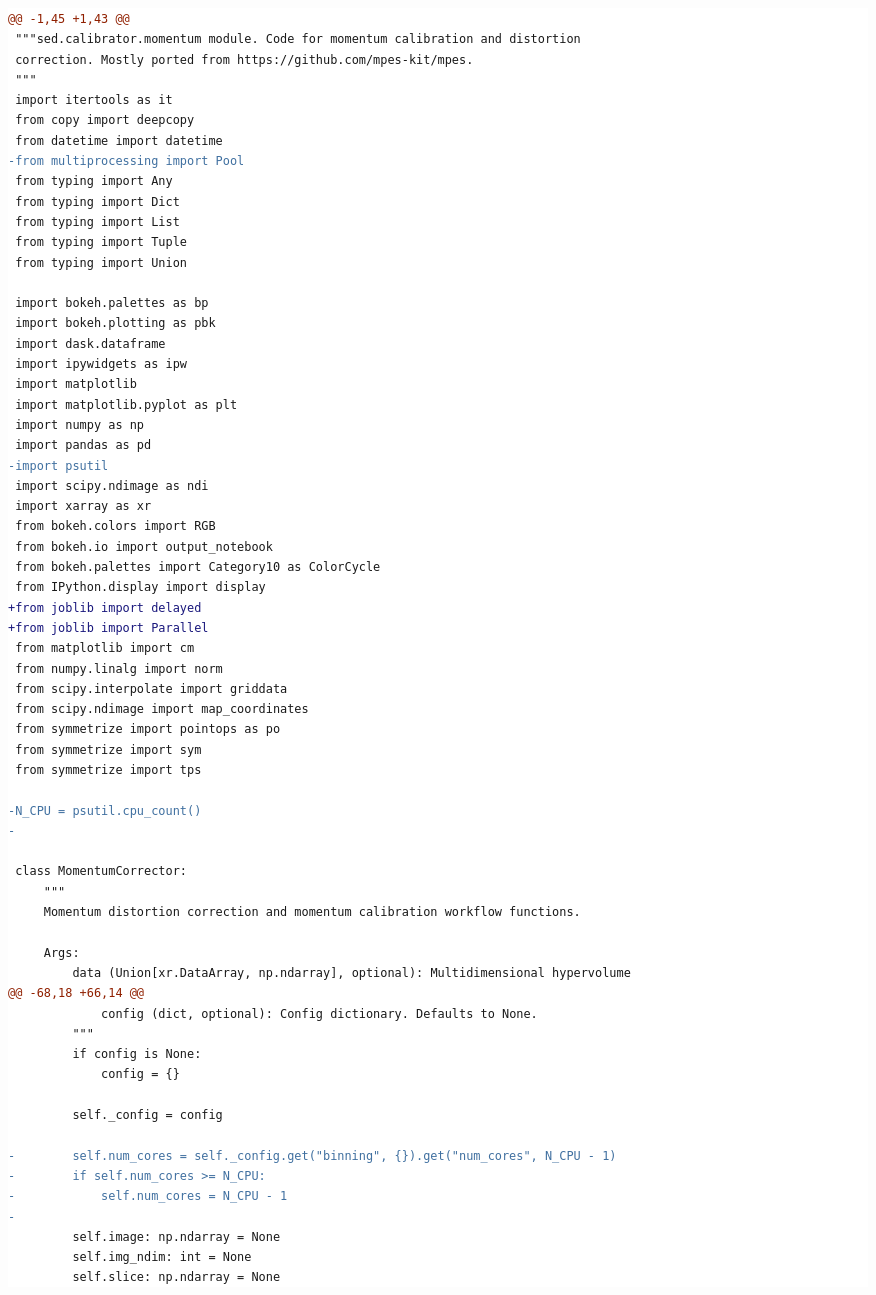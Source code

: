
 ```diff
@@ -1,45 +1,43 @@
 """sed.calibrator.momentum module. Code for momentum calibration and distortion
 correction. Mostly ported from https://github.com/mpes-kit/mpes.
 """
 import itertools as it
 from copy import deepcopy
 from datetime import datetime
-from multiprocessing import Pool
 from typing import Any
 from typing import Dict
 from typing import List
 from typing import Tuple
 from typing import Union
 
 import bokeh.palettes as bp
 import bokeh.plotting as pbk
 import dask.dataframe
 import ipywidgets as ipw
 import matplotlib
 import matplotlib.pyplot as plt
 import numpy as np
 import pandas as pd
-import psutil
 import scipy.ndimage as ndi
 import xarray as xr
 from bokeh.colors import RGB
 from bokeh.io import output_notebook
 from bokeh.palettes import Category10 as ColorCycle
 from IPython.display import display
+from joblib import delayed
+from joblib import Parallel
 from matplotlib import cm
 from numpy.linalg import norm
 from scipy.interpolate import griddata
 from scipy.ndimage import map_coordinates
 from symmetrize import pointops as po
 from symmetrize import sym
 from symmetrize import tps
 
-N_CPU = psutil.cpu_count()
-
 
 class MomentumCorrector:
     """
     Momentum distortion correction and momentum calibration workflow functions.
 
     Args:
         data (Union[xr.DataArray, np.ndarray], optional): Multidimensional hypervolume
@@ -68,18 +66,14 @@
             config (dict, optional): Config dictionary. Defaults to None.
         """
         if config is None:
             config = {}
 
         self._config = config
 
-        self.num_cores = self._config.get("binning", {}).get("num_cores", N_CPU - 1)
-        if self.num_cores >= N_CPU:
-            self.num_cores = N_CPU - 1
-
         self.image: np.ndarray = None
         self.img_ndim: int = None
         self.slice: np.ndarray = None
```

### Goal of the exercise
Copy every record above exactly, leaving out the pictures.

### Completed exercise
Source code

:
 ```diff
@@ -1,45 +1,43 @@
 """sed.calibrator.momentum module. Code for momentum calibration and distortion
 correction. Mostly ported from https://github.com/mpes-kit/mpes.
 """
 import itertools as it
 from copy import deepcopy
 from datetime import datetime
-from multiprocessing import Pool
 from typing import Any
 from typing import Dict
 from typing import List
 from typing import Tuple
 from typing import Union
 
 import bokeh.palettes as bp
 import bokeh.plotting as pbk
 import dask.dataframe
 import ipywidgets as ipw
 import matplotlib
 import matplotlib.pyplot as plt
 import numpy as np
 import pandas as pd
-import psutil
 import scipy.ndimage as ndi
 import xarray as xr
 from bokeh.colors import RGB
 from bokeh.io import output_notebook
 from bokeh.palettes import Category10 as ColorCycle
 from IPython.display import display
+from joblib import delayed
+from joblib import Parallel
 from matplotlib import cm
 from numpy.linalg import norm
 from scipy.interpolate import griddata
 from scipy.ndimage import map_coordinates
 from symmetrize import pointops as po
 from symmetrize import sym
 from symmetrize import tps
 
-N_CPU = psutil.cpu_count()
-
 
 class MomentumCorrector:
     """
     Momentum distortion correction and momentum calibration workflow functions.
 
     Args:
         data (Union[xr.DataArray, np.ndarray], optional): Multidimensional hypervolume
@@ -68,18 +66,14 @@
             config (dict, optional): Config dictionary. Defaults to None.
         """
         if config is None:
             config = {}
 
         self._config = config
 
-        self.num_cores = self._config.get("binning", {}).get("num_cores", N_CPU - 1)
-        if self.num_cores >= N_CPU:
-            self.num_cores = N_CPU - 1
-
         self.image: np.ndarray = None
         self.img_ndim: int = None
         self.slice: np.ndarray = None
```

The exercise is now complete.